Chagas disease is caused by the flagellated protozoan Trypanosoma cruzi. After infection, immunocompetent patients enter the acute phase, characterized by high parasitemia and mild febrile symptoms. After two to three months, the disease transitions to the chronic phase, where serology is positive, but parasitemia becomes microscopically undetectable. The chronic phase persists throughout life in the absence of effective treatment. Although many individuals remain asymptomatic, 20% develop cardiomyopathy or mega syndromes of the digestive tract.58,59

Accurate diagnosis of acute and congenital Chagas disease requires the direct visualization of trypomastigotes in the blood, primarily by microscopy, and occasionally in other body fluids, with sensitivity ranging from 34% to 85%.

In congenital infection, a diagnosis can be made after eight months using serology. Concentration methods, such as microhematocrit and the Strout method, significantly increase diagnostic efficacy, achieving rates greater than 95%.59,60 The chronic phase of the disease is characterized by low and intermittent parasitemia. Therefore, diagnosis in this phase relies on serological tests that detect IgG antibodies against T. cruzi. Indirect fluorescence, indirect hemagglutination, and ELISA are the most widely used serological methods for accurately diagnosing Chagas disease.59,60

Point-of-care tests (POCs) are invaluable for monitoring Chagas disease serodiagnosis in resource-limited areas, where marginalized populations often have restricted access to healthcare. A study from New York described the development of a lateral flow assay (LFA) using 150 nm gold nanoparticles (AuNPs) conjugated to synthetic recombinant T. cruzi antigens, which encompass antigens present in different morphological stages of the parasite. This assay eliminates the need for multiple serological tests. The LFA demonstrated a sensitivity of 83% and a specificity of 95%, providing analytical performance comparable to conventional serological assays, with minimal sample processing and a response time of just 15 m. Furthermore, the AuNPs-LFA platform represents a significant reduction in both cost and time.61

The new Chagas urine nanoparticle test, known as Chunap, was developed for diagnosis via urine and tested in cases of congenital infection and HIV co-infection.58,62 A novel nanotechnology utilizes nanoporous particles containing trypan blue in their inner core to concentrate and preserve antigens in urine. Chunap has shown excellent agreement with standard diagnostic tests in the direct diagnosis of congenital Chagas disease. The nanoporous structure of the particles enables dimensional sieving, allowing proteins to penetrate the interior based on their molecular weight and shape.

The trypan blue within the particles captures proteins with extremely high affinity within minutes.58,62 These nanoporous particles were successfully used to sequester, concentrate, and preserve T. cruzi antigens in urine.58,62 Chunap demonstrated a sensitivity of 91.3% and a specificity of 96.5% for congenital samples, with sensitivity levels comparable to qPCR,47,63 making it a promising tool for improving the Chagas diagnostic algorithm in clinical settings.

Treatment with antitrypanosomal medications is essential for all forms of Chagas disease.

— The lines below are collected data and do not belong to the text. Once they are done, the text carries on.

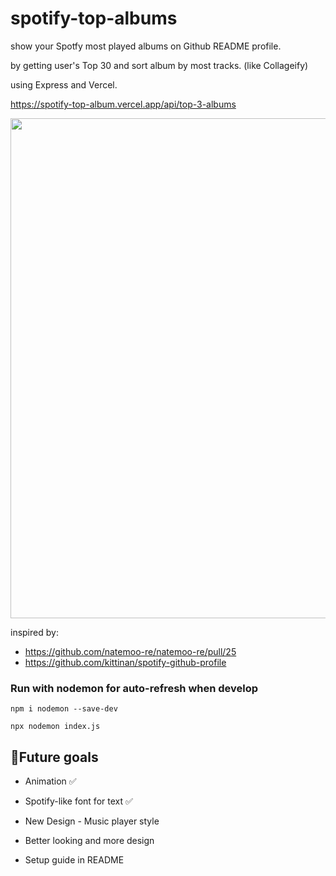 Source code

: # spotify-top-albums
show your Spotfy most played albums on Github README profile.

by getting user's Top 30 and sort album by most tracks. (like Collageify)

using Express and Vercel.

https://spotify-top-album.vercel.app/api/top-3-albums

<img src="https://spotify-top-album.vercel.app/api/top-3-albums" width="800">

inspired by:

- https://github.com/natemoo-re/natemoo-re/pull/25
- https://github.com/kittinan/spotify-github-profile

### Run with nodemon for auto-refresh when develop
```
npm i nodemon --save-dev
```
```
npx nodemon index.js
```

## 🎯Future goals
- Animation :white_check_mark:

- Spotify-like font for text :white_check_mark:

- New Design - Music player style

- Better looking and more design

- Setup guide in README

Only two drugs, Benznidazole *and Nifurtimox, are licensed for treatment.59,64,65 However, the use of Nifurtimox is limited due to significant side effects, including renal and hepatic failure, as well as adverse neurological and gastrointestinal effects. Benznidazole’s most commonly reported side effect is hypersensitivity. Additionally, the development of drug resistance poses a significant challenge to the successful treatment of Chagas disease.66,67

In this context, a research group from Brazil aimed to increase the bioavailability of a new antitrypanosomal agent, LYC, a lipophilic sesquiterpene lactone through nanoencapsulation.68,69 The antitrypanosomal efficacy of LYC in vivo had already been demonstrated by the same group.69,70 The study involved the development of polymeric nanocapsules containing LYC and used high-performance liquid chromatography with ultraviolet detection to quantify LYC kinetics in mouse plasma samples.

Encapsulation of LYC was achieved with a high payload, and the nanocapsules remained stable after storage, with sizes suitable for intravenous administration. The formulation effectively controlled the release of LYC into plasma and significantly increased body exposure, while protecting LYC from degradation in mouse plasma.68

Thinking about inhibitors of sulfonamide carbonic anhydrase (CA, EC 4.2.1.1), which target the α-class enzyme of T. cruzi, another study reported that T. cruzi encodes an α-CA enzyme called TcCA. Although many sulfonamides inhibited this enzyme in vitro, they did not inhibit parasite growth in vivo, likely due to the poor permeability of sulfonamides across the protozoan’s biological membranes. To address this, the research group formulated sulfonamides, which are highly effective as TcCA inhibitors, in nanoemulsions (NEs) to increase their bioavailability and penetrability through membranes.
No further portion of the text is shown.